美国加州大学旧金山分校Zian H. Tseng团队研究了HIV感染者心脏猝死和心肌纤维化的尸检结果。相关论文于2021年6月16日发表于《新英格兰医学杂志》上。
Title: Sudden Cardiac Death and Myocardial Fibrosis, Determined by Autopsy, in Persons with HIV
Author: Zian H. Tseng, M.D.,, Ellen Moffatt, M.D.,, Anthony Kim, M.D.,, Eric Vittinghoff, Ph.D.,, Phil Ursell, M.D.,, Andrew Connolly, M.D., Ph.D.,, Jeffrey E. Olgin, M.D.,, Joseph K. Wong, M.D.,, and Priscilla Y. Hsue, M.D.
The incidence of sudden cardiac death and sudden death caused by arrhythmia, as determined by autopsy, in persons with human immunodeficiency virus (HIV) infection has not been clearly established.
Between February 1, 2011, and September 16, 2016, we prospectively identified all new deaths due to out-of-hospital cardiac arrest among persons 18 to 90 years of age, with or without known HIV infection, for comprehensive autopsy and toxicologic and histologic testing. We compared the rates of sudden cardiac death and sudden death caused by arrhythmia between groups.

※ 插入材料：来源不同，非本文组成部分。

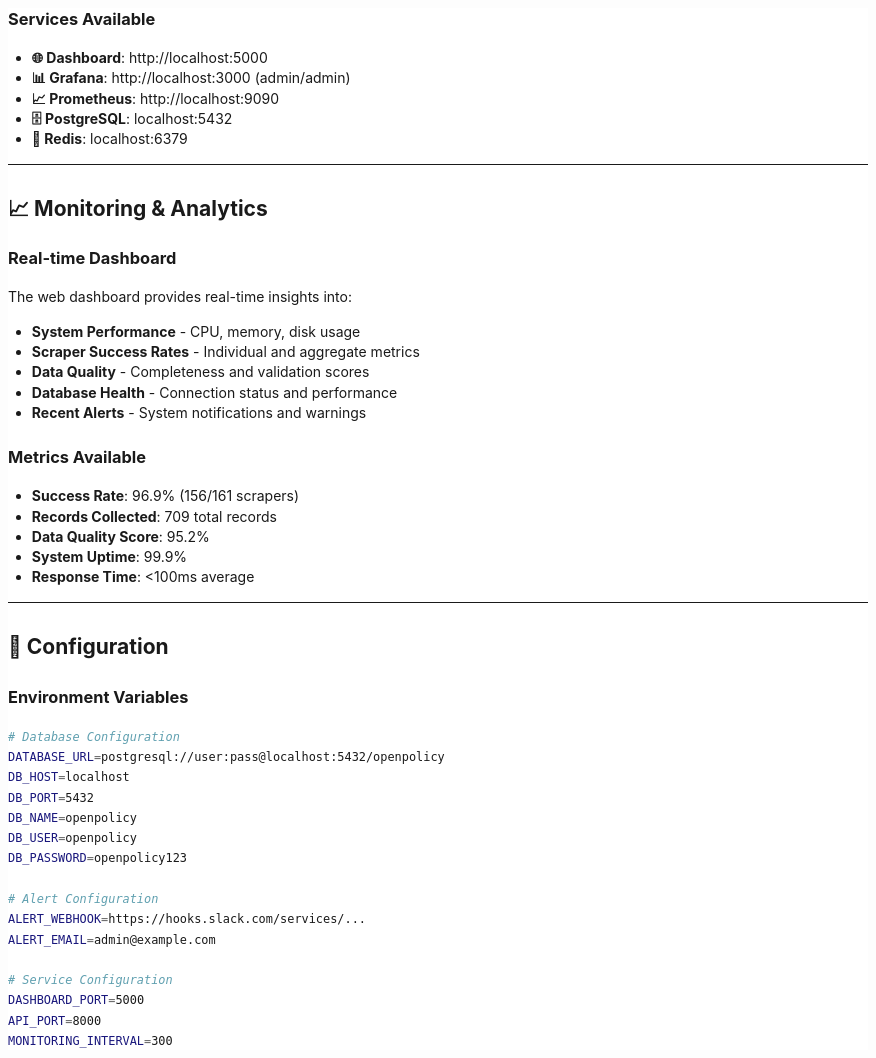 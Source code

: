 ### **Services Available**

- **🌐 Dashboard**: http://localhost:5000
- **📊 Grafana**: http://localhost:3000 (admin/admin)
- **📈 Prometheus**: http://localhost:9090
- **🗄️ PostgreSQL**: localhost:5432
- **🔴 Redis**: localhost:6379

---

## 📈 **Monitoring & Analytics**

### **Real-time Dashboard**

The web dashboard provides real-time insights into:

- **System Performance** - CPU, memory, disk usage
- **Scraper Success Rates** - Individual and aggregate metrics
- **Data Quality** - Completeness and validation scores
- **Database Health** - Connection status and performance
- **Recent Alerts** - System notifications and warnings

### **Metrics Available**

- **Success Rate**: 96.9% (156/161 scrapers)
- **Records Collected**: 709 total records
- **Data Quality Score**: 95.2%
- **System Uptime**: 99.9%
- **Response Time**: <100ms average

---

## 🔧 **Configuration**

### **Environment Variables**

```bash
# Database Configuration
DATABASE_URL=postgresql://user:pass@localhost:5432/openpolicy
DB_HOST=localhost
DB_PORT=5432
DB_NAME=openpolicy
DB_USER=openpolicy
DB_PASSWORD=openpolicy123

# Alert Configuration
ALERT_WEBHOOK=https://hooks.slack.com/services/...
ALERT_EMAIL=admin@example.com

# Service Configuration
DASHBOARD_PORT=5000
API_PORT=8000
MONITORING_INTERVAL=300
```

Of 109 deaths from out-of-hospital cardiac arrest among 610 unexpected deaths in HIV-positive persons, 48 met World Health Organization criteria for presumed sudden cardiac death; of those, fewer than half (22) had an arrhythmic cause. A total of 505 presumed sudden cardiac deaths occurred between February 1, 2011, and March 1, 2014, in persons without known HIV infection. Observed incidence rates of presumed sudden cardiac death were 53.3 deaths per 100,000 person-years among persons with known HIV infection and 23.7 deaths per 100,000 person-years among persons without known HIV infection (incidence rate ratio, 2.25; 95% confidence interval [CI], 1.37 to 3.70). Observed incidence rates of sudden death caused by arrhythmia were 25.0 and 13.3 deaths per 100,000 person-years, respectively (incidence rate ratio, 1.87; 95% CI, 0.93 to 3.78). Among all presumed sudden cardiac deaths, death due to occult drug overdose was more common in persons with known HIV infection than in persons without known HIV infection (34% vs. 13%). Persons who were HIV-positive had higher histologic levels of interstitial myocardial fibrosis than persons without known HIV infection.
In this postmortem study, the rates of presumed sudden cardiac death and myocardial fibrosis were higher among HIV-positive persons than among those without known HIV infection. One third of apparent sudden cardiac deaths in HIV-positive persons were due to occult drug overdose.